The question of what to do with Victory Stadium was by most accounts the foremost issue in Roanoke's May 2, 2006, municipal election. A slate of three Democrats, running on an independent ticket dubbed "For the City" against the nominees of the Democratic and Republican parties, won seats on Roanoke's city council in the 2006 election. This slate supported the two stadiums proposal, which also had the support of Roanoke's mayor Nelson Harris. Supporters of Victory Stadium's renovation pointed out that the other candidates for council received more votes in total.
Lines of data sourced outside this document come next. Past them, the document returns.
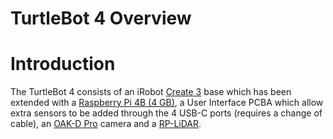# TurtleBot 4 Overview

# Introduction

The TurtleBot 4 consists of an iRobot [Create 3](../TurtleBot4/On-Board-Computers/Create3/) base which has been extended with a [Raspberry Pi 4B (4 GB)](../TurtleBot4/On-Board-Computers/Raspberry-Pi/), a User Interface PCBA which allow extra sensors to be added through the 4 USB-C ports (requires a change of cable), an [OAK-D Pro](../TurtleBot4/Sensors/Camera-OAK-D.md) camera and a [RP-LiDAR](../TurtleBot4/Sensors/LiDAR.md). 


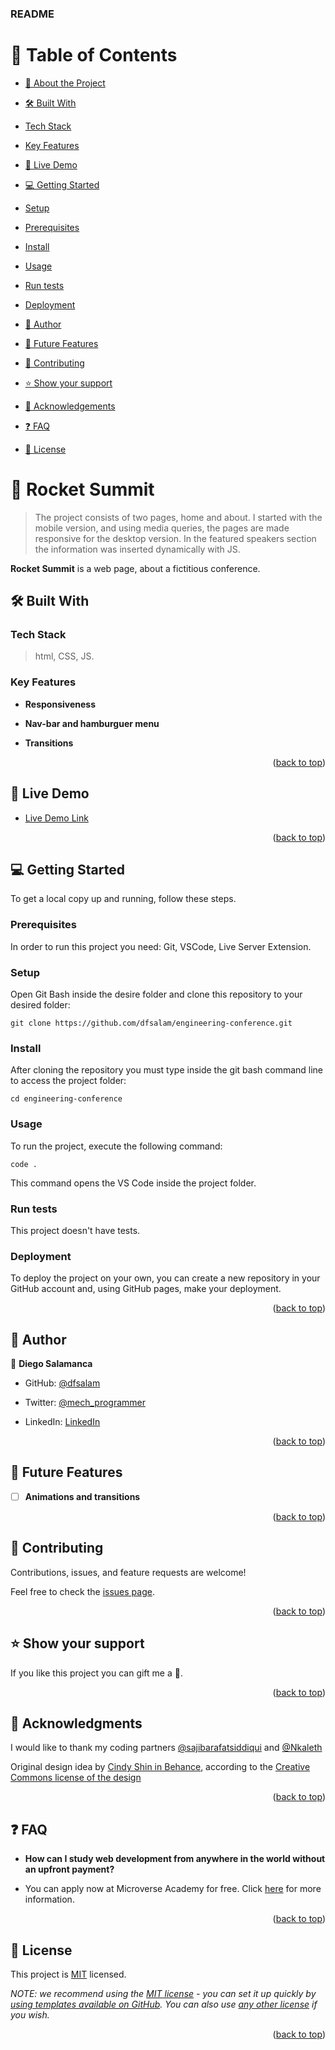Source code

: <a  name="readme-top"></a>

<h3><b>README</b></h3>
</div>

# 📗 Table of Contents  

- [📖 About the Project](#about-project)

- [🛠 Built With](#built-with)

- [Tech Stack](#tech-stack)

- [Key Features](#key-features)

- [🚀 Live Demo](#live-demo)

- [💻 Getting Started](#getting-started)

- [Setup](#setup)

- [Prerequisites](#prerequisites)

- [Install](#install)

- [Usage](#usage)

- [Run tests](#run-tests)

- [Deployment](#triangular_flag_on_post-deployment)

- [👥 Author](#authors)

- [🔭 Future Features](#future-features)

- [🤝 Contributing](#contributing)

- [⭐️ Show your support](#support)

- [🙏 Acknowledgements](#acknowledgements)

- [❓ FAQ](#faq)

- [📝 License](#license)

# 📖 Rocket Summit<a name="about-project"></a>  

> The project consists of two pages, home and about. I started with the mobile version, and using media queries, the pages are made responsive for the desktop version. In the featured speakers section the information was inserted dynamically with JS.   

**Rocket Summit** is a web page, about a fictitious conference.

  

## 🛠 Built With <a name="built-with"></a>

  

### Tech Stack <a name="tech-stack"></a>

  

> html, CSS, JS.
 

### Key Features <a name="key-features"></a>
-  **Responsiveness**

-  **Nav-bar and hamburguer menu**

-  **Transitions**
<p  align="right">(<a  href="#readme-top">back to top</a>)</p>

  
## 🚀 Live Demo <a name="live-demo"></a>

- [Live Demo Link](https://yourdeployedapplicationlink.com)

  

<p  align="right">(<a  href="#readme-top">back to top</a>)</p>

 

## 💻 Getting Started <a name="getting-started"></a>

To get a local copy up and running, follow these steps. 

### Prerequisites 

In order to run this project you need:
Git, VSCode, Live Server Extension.

### Setup  
Open Git Bash inside the desire folder and clone this repository to your desired folder:

    git clone https://github.com/dfsalam/engineering-conference.git

  
### Install  

After cloning the repository you must type inside the git bash command line to access the project folder:

    cd engineering-conference


### Usage
To run the project, execute the following command:

    code .

This command opens the VS Code inside the project folder. 


### Run tests

This project doesn't have tests.  


### Deployment  

To deploy the project on your own, you can create a new repository in your GitHub account and, using GitHub pages, make your deployment.


<p  align="right">(<a  href="#readme-top">back to top</a>)</p>

 
## 👥 Author <a name="authors"></a>
👤 **Diego Salamanca**

- GitHub: [@dfsalam](https://github.com/dfsalam)

- Twitter: [@mech_programmer](https://twitter.com/mech_programmer)

- LinkedIn: [LinkedIn](https://www.linkedin.com/in/diego-salamanca-5446141b8/)

<p  align="right">(<a  href="#readme-top">back to top</a>)</p>  

  

## 🔭 Future Features <a name="future-features"></a>
- [ ] **Animations and transitions**  

<p  align="right">(<a  href="#readme-top">back to top</a>)</p>
 

## 🤝 Contributing <a name="contributing"></a>

  

Contributions, issues, and feature requests are welcome!

  

Feel free to check the [issues page](https://github.com/dfsalam/engineering-conference/issues).

  

<p  align="right">(<a  href="#readme-top">back to top</a>)</p> 

  

## ⭐️ Show your support <a name="support"></a>
If you like this project you can gift me a 🌟.

  

<p  align="right">(<a  href="#readme-top">back to top</a>)</p>
  

## 🙏 Acknowledgments <a name="acknowledgements"></a>

I would like to thank my coding partners <a href="https://github.com/sajibarafatsiddiqui">@sajibarafatsiddiqui</a> and <a href="https://github.com/Nkaleth">@Nkaleth</a>

Original design idea by <a  href="https://www.behance.net/adagio07"  target="_blank"  rel="noopener">Cindy Shin in Behance</a>, according to the <a  href="https://creativecommons.org/licenses/by-nc/4.0/">Creative Commons license of the design</a>

  

<p  align="right">(<a  href="#readme-top">back to top</a>)</p>

  

## ❓ FAQ <a name="faq"></a>

  -  **How can I study web development from anywhere in the world without an upfront payment?**

  

- You can apply now at Microverse Academy for free. Click <a href="https://www.microverse.org/?grsf=s4zvn9">here</a> for more information.

<p  align="right">(<a  href="#readme-top">back to top</a>)</p>


## 📝 License <a name="license"></a>

  

This project is [MIT](./LICENSE) licensed.

  

_NOTE: we recommend using the [MIT license](https://choosealicense.com/licenses/mit/) - you can set it up quickly by [using templates available on GitHub](https://docs.github.com/en/communities/setting-up-your-project-for-healthy-contributions/adding-a-license-to-a-repository). You can also use [any other license](https://choosealicense.com/licenses/) if you wish._

  

<p  align="right">(<a  href="#readme-top">back to top</a>)</p>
The election rapidly set in motion the process of demolishing the stadium even before the "For the City" slate, which included two non-incumbents, was sworn in on July 1. On May 15, 2006, Roanoke's city council voted 5–2 to begin the search for a firm to demolish Victory Stadium.

In late May, the city accepted a low bid of $486,714, well within the city's $1.2 million budget allocation, from S.B. Cox, Inc., of Richmond, Virginia to tear down the stadium. On May 31, 2006, a citizen's group opposed to the stadium's demolition dropped its lawsuit against the city. The basis for the suit had been that the Norfolk and Western Railroad stipulated in its deed transferring the land to the city that a stadium be built and maintained on the site. The N & W's successor corporation, Norfolk Southern Railway, released the city from this requirement. Demolition began on Monday, June 26, 2006, at 7:30 am, and was completed on July 5.

Several thousand bricks were saved from the stadium's facades. The city made the bricks available on July 8 and 13. The distribution on July 8 was limited to city residents who drove to the distribution center near the stadium. Each car could take up to four bricks; pedestrians were not allowed in the line. Traffic backed up about one mile from the distribution center. The remaining bricks were distributed on July 13. City residents again received first preference, but non-residents were allowed in the line. After the experience of July 8, the distribution process was much smoother on July 13. However, that night, some persons broke into the demolition site and removed other bricks that had not been designated for the distribution. Within a few days, at least one brick was placed for sale on eBay; bricks have also been sold on Craigslist and at yard sales. Many Roanokers have had their bricks engraved to commemorate the stadium. Some bricks have also been set aside for a stadium memorial.

The site of Victory Stadium now has several athletic fields, which has added fields to those at the nearby River's Edge sports complex. The city council voted in June 2007 to build an amphitheatre on part of the site, which (as of 2025) has yet to be constructed.

==Replacement stadiums==

Patriot Stadium opened on the campus of Patrick Henry High School for the 2007 season. The field was dedicated to former coach Merrill Gainer, who led the team to its 1973 state championship. Both Patrick Henry and William Fleming used Patriot Stadium as their home field for the 2007 and 2008 seasons. Ticket sales at Patriot Stadium are limited to 3,000 as a concession to neighbors' concerns about traffic. William Fleming opened an on-campus stadium in 2009.